* **About this task**
Please write out word for word the opening lines of the material, including the line with "## Description" as the last.

Start of Block

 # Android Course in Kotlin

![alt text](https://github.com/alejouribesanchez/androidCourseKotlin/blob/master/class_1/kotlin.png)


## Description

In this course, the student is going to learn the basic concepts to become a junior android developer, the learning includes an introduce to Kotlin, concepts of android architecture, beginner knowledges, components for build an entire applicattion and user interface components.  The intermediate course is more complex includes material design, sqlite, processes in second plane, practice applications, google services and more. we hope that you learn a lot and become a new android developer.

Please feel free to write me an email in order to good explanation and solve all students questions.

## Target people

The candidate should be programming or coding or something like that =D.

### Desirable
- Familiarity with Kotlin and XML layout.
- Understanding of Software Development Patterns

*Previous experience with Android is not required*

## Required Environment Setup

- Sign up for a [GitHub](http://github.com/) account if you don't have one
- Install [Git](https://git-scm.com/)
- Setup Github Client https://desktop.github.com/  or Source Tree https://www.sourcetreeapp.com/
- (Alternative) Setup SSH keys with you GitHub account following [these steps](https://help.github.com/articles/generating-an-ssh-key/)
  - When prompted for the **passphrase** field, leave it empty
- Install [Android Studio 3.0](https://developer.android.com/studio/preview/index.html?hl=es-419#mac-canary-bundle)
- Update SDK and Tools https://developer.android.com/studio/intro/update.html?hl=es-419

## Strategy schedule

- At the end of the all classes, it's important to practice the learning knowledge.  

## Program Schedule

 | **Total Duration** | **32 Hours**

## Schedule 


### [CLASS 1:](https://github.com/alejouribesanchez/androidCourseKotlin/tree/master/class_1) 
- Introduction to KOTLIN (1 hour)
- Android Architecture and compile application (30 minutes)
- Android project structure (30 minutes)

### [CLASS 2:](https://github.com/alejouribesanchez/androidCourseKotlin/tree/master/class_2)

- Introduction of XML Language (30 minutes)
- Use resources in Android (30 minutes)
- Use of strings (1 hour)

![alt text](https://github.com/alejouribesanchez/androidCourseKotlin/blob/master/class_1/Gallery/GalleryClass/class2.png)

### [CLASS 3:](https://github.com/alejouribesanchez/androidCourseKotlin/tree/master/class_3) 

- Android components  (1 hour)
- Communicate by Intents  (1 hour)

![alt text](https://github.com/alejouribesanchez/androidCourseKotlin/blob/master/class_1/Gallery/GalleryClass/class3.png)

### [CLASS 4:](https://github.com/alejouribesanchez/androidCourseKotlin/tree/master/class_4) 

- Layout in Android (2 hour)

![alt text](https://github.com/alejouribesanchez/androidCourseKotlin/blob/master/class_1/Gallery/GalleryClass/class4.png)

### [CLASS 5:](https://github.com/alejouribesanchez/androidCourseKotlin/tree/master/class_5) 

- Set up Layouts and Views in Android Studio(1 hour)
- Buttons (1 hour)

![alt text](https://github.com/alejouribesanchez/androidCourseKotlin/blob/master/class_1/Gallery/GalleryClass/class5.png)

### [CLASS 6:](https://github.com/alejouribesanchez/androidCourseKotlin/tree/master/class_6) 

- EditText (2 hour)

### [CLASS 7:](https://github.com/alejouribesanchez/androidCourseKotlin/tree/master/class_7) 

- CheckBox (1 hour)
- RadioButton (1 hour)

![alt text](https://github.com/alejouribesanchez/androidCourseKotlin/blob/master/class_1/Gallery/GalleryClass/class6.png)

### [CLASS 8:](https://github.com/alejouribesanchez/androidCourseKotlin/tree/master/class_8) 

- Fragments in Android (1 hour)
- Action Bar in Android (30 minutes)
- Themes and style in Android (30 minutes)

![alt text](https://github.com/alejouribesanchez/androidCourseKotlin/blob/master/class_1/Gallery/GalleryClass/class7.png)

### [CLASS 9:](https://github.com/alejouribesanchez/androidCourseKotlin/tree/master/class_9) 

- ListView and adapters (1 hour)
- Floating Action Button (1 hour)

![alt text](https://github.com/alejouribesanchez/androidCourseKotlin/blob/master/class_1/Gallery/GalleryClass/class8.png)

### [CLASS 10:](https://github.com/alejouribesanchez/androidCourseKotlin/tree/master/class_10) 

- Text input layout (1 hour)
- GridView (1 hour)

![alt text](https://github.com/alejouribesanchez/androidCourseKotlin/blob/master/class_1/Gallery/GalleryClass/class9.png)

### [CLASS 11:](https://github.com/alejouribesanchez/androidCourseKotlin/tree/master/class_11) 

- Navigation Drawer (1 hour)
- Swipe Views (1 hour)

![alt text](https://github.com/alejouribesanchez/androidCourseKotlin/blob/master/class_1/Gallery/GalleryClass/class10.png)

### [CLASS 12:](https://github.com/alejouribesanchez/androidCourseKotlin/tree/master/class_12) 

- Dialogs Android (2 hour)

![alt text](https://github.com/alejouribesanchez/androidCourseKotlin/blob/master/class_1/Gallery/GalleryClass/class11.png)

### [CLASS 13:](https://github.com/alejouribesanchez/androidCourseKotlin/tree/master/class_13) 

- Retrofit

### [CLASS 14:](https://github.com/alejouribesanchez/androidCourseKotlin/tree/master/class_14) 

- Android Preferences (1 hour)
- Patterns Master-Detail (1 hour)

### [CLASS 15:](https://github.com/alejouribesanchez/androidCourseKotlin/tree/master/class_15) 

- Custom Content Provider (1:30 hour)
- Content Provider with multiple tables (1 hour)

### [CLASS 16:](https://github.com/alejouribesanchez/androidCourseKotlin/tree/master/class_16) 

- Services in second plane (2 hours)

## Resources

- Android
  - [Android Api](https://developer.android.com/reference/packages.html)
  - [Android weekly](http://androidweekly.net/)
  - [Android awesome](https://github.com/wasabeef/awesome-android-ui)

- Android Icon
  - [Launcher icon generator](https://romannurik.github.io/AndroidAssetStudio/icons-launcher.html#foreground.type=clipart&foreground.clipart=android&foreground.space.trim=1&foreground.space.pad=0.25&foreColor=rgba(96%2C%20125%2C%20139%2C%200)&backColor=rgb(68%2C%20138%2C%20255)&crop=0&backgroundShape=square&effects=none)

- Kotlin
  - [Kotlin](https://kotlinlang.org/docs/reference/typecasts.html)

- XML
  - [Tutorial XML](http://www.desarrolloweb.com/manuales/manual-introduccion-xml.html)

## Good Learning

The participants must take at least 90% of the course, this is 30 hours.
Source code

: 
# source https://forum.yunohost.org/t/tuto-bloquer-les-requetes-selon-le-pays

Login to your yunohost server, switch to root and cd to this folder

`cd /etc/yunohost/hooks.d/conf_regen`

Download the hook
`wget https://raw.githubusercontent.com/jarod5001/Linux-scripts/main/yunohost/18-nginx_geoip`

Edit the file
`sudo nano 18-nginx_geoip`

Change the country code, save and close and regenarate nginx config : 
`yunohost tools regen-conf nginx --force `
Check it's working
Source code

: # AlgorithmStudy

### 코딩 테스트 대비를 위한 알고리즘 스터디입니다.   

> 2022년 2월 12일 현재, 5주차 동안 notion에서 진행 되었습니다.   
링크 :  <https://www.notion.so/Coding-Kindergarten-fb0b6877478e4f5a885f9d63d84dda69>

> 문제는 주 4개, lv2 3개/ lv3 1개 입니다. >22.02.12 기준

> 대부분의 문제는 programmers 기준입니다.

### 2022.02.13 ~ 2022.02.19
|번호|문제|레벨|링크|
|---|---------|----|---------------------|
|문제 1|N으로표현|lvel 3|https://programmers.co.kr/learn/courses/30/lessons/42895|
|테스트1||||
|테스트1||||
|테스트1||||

End of Block

* **Final answer**
 # Android Course in Kotlin

![alt text](https://github.com/alejouribesanchez/androidCourseKotlin/blob/master/class_1/kotlin.png)


## Description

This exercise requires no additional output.